The movement I heared this I couldn't figure out what was happening. I felt speechless. It was only some words. I lost my mind. He lied to me. Not just one lie . So many lies? I thought I had done all the wrong. But now, I knew he didn't bath in milk either. Even there was something worse then this hidden. That meant he lived in pune only. Somewhere near me. Dimple was his girlfriend.

"It's been 2 years." Her eyes widened.

That meant it was before I met him in that app. So he just wanted to time pass or was there something more to hear?

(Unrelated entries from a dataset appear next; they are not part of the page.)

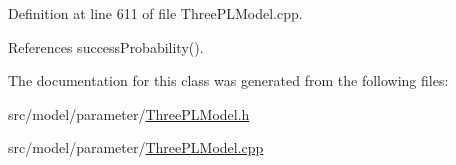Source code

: Definition at line 611 of file Three\+P\+L\+Model.\+cpp.



References success\+Probability().



The documentation for this class was generated from the following files\+:\begin{DoxyCompactItemize}
\item 
src/model/parameter/\hyperlink{ThreePLModel_8h}{Three\+P\+L\+Model.\+h}\item 
src/model/parameter/\hyperlink{ThreePLModel_8cpp}{Three\+P\+L\+Model.\+cpp}\end{DoxyCompactItemize}
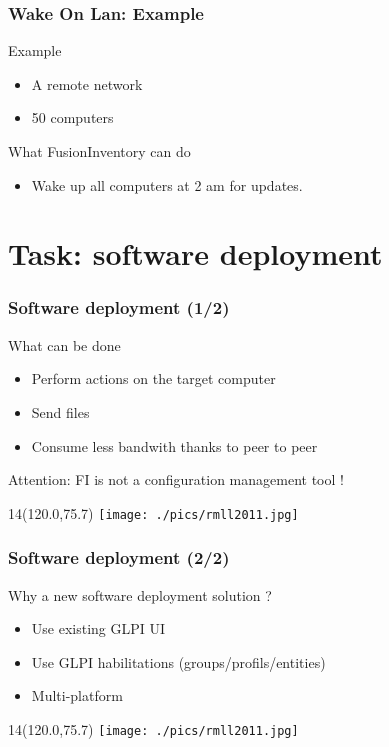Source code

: \documentclass{beamer}
\newcommand{\WorkInProgress}{%
\begin{textblock}{14}(120.0,75.7)
\texttt{[image: ./pics/rmll2011.jpg]}
\end{textblock}
  }
\begin{document}
\begin{frame}
    \frametitle{Wake On Lan: Example}

    \begin{block}{Example}
    \begin{itemize}
    \item A remote network
    \item 50 computers
    \end{itemize}
    \end{block}


    \begin{block}{What FusionInventory can do}
    \begin{itemize}
    \item Wake up all computers at 2 am for updates.
    \end{itemize}
    \end{block}

\end{frame}


\section{Task: software deployment}

\begin{frame}
    \frametitle{Software deployment (1/2)}

    \begin{block}{What can be done}
    \begin{itemize}
        \item Perform actions on the target computer
        \item Send files
        \item Consume less bandwith thanks to peer to peer
    \end{itemize}
    Attention: FI is not a configuration management tool !
    \end{block}

\WorkInProgress
\end{frame}

\begin{frame}
    \frametitle{Software deployment (2/2)}

    \begin{block}{Why a new software deployment solution ?}
    \begin{itemize}
        \item Use existing GLPI UI
        \item Use GLPI habilitations (groups/profils/entities)
        \item Multi-platform
    \end{itemize}
    \end{block}

\WorkInProgress
\end{frame}
\end{document}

"What is lunatic heart, then?" I asked.

"Well, I don't know much about it. I guess you should talk to him. I know you two were in a relationship." I glanced up to the ceiling.

I looked down because I felt uncomfortable. She knew but acted like didn't.

I like another guy and his name is Nikhil.I don't know if he feels the same for me but how can he as I'm already in a so called relationship.That night I was fighting with him about this and he told me that Nikhil isn't right for me.So I was feeling damn depressed.Remember when I was drunk I took a Selfie with you?It wasn't that good but atleast we were recognisable. He saw your picture and seemed nervous. So I checked his phone that I never used to do,and found his and your messages and came to know about this. It was recently. "Dimple explained.

"Does he know that you checked the messages." I asked as why knew half when you can know it all.

"He doesn't." She said and got busy with her phone.

I left without saying a goodbye. I didn't need explanations for him. I understood everything. I wasn't feeling melancholic. I was not serious when I started this then why should I become a crybaby at the ending. I at least hoped this is the ending.